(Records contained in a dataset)
....

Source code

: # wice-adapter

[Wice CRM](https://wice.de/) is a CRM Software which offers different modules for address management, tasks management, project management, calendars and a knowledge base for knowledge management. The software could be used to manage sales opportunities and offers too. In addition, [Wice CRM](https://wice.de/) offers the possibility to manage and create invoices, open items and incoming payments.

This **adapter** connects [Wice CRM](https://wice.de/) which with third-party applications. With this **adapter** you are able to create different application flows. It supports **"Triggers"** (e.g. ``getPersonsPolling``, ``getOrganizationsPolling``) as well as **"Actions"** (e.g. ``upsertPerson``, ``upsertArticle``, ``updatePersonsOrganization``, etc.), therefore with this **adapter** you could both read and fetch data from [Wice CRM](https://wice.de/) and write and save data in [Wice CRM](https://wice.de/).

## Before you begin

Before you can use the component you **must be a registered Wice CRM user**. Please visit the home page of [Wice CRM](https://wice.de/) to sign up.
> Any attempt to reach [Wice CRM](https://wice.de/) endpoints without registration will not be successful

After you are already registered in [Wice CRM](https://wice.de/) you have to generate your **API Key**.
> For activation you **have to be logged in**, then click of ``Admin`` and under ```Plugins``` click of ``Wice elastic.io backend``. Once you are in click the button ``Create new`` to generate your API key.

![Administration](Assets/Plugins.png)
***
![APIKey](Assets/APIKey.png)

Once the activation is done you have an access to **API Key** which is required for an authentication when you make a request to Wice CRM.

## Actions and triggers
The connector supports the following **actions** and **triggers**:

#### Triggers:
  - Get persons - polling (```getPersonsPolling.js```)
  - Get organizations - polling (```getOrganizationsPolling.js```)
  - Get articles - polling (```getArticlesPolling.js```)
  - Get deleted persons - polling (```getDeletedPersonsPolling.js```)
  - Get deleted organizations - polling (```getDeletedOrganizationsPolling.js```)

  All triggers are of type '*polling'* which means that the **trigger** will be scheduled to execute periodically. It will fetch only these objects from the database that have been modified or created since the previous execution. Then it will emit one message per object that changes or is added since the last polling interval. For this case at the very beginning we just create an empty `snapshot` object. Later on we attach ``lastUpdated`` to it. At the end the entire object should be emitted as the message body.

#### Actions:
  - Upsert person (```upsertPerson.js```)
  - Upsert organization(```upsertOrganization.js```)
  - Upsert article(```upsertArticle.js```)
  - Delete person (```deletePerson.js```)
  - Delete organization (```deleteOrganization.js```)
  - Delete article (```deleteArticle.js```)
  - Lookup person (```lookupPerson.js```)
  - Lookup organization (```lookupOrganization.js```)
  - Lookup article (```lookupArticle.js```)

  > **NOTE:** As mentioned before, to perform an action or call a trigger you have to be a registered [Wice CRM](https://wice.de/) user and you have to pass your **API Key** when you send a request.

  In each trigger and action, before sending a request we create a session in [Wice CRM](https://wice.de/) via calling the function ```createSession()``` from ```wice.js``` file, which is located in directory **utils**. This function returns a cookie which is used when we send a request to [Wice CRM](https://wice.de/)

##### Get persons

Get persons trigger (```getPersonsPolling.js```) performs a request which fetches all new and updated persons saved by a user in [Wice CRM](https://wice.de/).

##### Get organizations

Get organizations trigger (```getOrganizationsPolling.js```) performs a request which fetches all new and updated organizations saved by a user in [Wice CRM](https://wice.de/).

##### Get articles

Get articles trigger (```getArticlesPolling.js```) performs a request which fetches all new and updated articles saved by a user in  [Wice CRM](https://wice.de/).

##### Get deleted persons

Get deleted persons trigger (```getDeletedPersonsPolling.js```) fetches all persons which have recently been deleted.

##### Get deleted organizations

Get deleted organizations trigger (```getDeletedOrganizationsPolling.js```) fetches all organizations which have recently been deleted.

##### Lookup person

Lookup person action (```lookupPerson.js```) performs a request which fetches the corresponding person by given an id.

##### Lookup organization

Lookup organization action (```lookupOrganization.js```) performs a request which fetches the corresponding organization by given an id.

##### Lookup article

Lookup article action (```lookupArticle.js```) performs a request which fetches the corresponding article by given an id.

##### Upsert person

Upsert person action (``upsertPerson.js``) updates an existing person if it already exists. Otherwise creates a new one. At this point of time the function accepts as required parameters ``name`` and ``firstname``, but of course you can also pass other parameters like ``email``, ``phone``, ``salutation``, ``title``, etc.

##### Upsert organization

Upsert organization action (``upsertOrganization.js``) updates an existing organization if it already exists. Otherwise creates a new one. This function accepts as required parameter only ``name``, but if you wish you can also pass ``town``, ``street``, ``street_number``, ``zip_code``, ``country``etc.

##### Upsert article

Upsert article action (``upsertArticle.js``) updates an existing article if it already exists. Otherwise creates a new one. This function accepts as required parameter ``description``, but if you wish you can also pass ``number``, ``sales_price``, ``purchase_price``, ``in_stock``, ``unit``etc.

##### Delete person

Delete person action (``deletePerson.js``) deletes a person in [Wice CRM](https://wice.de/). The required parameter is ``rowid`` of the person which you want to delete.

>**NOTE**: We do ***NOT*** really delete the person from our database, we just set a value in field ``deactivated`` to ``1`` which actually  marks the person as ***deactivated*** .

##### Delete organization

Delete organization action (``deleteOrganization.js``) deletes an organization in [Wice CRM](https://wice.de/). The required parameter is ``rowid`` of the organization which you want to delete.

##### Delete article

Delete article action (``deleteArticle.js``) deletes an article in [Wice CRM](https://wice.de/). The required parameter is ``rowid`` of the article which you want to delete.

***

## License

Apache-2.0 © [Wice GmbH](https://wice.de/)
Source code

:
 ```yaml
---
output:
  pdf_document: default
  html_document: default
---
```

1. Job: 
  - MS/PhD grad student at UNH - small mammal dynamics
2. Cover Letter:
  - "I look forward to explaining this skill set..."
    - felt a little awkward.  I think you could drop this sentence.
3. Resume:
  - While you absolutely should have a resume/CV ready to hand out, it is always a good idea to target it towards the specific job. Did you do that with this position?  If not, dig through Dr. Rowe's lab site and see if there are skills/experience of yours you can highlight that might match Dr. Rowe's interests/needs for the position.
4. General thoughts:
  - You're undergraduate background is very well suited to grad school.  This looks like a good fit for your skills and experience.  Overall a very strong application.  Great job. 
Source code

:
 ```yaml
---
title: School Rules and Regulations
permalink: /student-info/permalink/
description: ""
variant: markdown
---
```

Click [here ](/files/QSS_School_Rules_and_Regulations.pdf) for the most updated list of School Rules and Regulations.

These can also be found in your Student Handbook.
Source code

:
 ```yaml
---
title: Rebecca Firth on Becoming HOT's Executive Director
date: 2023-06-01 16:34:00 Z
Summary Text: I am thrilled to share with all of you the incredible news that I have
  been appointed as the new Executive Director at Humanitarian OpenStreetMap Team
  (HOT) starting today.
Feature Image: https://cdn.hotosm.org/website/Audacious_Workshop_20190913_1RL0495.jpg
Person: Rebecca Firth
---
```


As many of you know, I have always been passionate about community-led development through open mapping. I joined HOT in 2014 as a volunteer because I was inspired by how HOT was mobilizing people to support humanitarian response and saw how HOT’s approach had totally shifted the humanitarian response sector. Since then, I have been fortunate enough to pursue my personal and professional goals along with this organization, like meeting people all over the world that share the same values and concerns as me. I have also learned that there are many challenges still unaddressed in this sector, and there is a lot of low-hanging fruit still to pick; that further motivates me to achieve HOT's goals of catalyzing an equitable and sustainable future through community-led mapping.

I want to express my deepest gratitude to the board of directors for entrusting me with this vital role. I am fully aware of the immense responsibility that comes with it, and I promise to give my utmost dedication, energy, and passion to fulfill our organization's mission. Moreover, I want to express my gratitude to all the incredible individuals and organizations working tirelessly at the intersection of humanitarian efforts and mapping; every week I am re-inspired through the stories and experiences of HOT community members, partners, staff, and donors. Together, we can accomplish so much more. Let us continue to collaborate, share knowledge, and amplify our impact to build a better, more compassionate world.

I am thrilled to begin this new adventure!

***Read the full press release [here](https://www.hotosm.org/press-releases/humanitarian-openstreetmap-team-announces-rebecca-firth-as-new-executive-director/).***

....

For the records above, state how many lines include the string "description", giving the number and nothing else.

# Solved problem
2